Wisdom of babes:
A few decades ago most people who thought about babies thought of them as being sort of little robots with little grasp of the world around them.  The exception was people who actually spent time rearing them, who seem to have regarded them as very young people.

For years now, science has been looking at actual evidence and seems to be coming around.  (How Babies Think, Alison Gopnik SCIENTIFIC AMERICAN vol. 303 no. 1 July 2010 page 76)  When something seems to be against expectation the baby will stare.  If an object seems to pass through a solid wall or if an apparently random clutch of balls mostly of one color is drawn from a container containing mostly another, the baby will notice.  They can also at a very young age interpret others’ desires, experiment and understand how mechanisms work. 
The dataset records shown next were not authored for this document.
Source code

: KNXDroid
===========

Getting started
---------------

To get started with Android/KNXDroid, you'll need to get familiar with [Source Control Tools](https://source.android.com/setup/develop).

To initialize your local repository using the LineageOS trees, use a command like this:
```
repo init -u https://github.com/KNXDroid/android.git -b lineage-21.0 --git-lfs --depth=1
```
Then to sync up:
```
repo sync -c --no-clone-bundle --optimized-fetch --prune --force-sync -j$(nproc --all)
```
Furthermore when presented with a machine that worked in a novel way very young children having already mastered similar machines, were more ready to adapt to the rules of the new one than were similarly experienced adults.

In other words for some things the babies and very young children are better at evaluating evidence than are adults, who rely smugly on their preconceptions. 

For someone who is interested in challenging preconceptions, this is both good and bad.  The bad thing is that adults seem impervious to evidence.  We already knew that.  But babies and very young children are more open to it. 

It may be a dominance thing.  The adult thinks he or she ought to be in control of everything around, and learning a new fact is an admission of not having been omniscient before.  If I ever figure out a way around that, I shall certainly let you know.